The dimer reacts with a variety of Lewis bases (:B) to form adducts (η^{3}-C_{3}H_{5})PdCl:B. Its reaction with pyridine and the corresponding enthalpy are:
1/2 [(η^{3}-C_{3}H_{5})PdCl]_{2} + :NC_{5}H_{5} → (η^{3}-C_{3}H_{5})PdCl:NC_{5}H_{5} ΔH=−30.1 kJ.mol^{−1}
This enthalpy corresponds to the enthalpy change for a reaction forming one mole of the product, (η^{3}-C_{3}H_{5})PdCl:NC_{5}H_{5}, from the acid dimer.

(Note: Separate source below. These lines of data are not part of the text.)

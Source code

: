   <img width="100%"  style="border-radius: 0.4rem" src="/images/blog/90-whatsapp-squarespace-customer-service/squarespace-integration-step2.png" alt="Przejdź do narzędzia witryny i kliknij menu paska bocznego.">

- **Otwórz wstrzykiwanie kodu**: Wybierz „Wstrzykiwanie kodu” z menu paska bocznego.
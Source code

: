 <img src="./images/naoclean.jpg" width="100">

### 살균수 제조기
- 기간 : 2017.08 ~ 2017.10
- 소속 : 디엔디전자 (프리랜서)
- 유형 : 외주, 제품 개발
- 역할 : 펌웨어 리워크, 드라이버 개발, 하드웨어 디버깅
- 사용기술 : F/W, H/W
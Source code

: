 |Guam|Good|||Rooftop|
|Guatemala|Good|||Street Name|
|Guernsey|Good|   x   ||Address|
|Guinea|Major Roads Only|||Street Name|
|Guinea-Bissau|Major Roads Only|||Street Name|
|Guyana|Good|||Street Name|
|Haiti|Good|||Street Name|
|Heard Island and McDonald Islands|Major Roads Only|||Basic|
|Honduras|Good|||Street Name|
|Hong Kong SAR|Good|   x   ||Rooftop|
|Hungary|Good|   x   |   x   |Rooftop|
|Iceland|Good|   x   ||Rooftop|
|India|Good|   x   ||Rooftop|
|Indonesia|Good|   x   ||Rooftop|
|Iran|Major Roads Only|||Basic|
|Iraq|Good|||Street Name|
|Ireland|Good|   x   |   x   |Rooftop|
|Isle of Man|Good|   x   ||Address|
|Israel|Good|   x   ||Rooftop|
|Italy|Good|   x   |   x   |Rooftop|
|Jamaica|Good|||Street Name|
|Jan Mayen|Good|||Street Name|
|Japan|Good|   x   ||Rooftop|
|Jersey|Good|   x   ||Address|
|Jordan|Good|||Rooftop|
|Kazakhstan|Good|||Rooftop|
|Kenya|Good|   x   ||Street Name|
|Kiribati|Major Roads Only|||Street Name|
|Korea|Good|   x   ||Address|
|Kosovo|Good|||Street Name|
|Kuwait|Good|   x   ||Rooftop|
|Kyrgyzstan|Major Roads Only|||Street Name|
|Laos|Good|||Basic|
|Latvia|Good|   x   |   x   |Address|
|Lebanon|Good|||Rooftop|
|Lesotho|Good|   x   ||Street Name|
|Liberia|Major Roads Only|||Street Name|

The dissociation energy for the Pd dimer, which is an energy contribution prior to reaction with the donor,
 [(η^{3}-C_{3}H_{5})PdCl]_{2} → 2 (η^{3}-C_{3}H_{5})PdCl
has been determined by the ECW model to be 28 kJ.mol^{−1}.

APC catalyzes many organic reactions, such as cross-coupling, nucleophilic addition to dienes, and decomposition of diazo compounds to reactive carbenes. It is also a useful precursor of other Pd catalysts.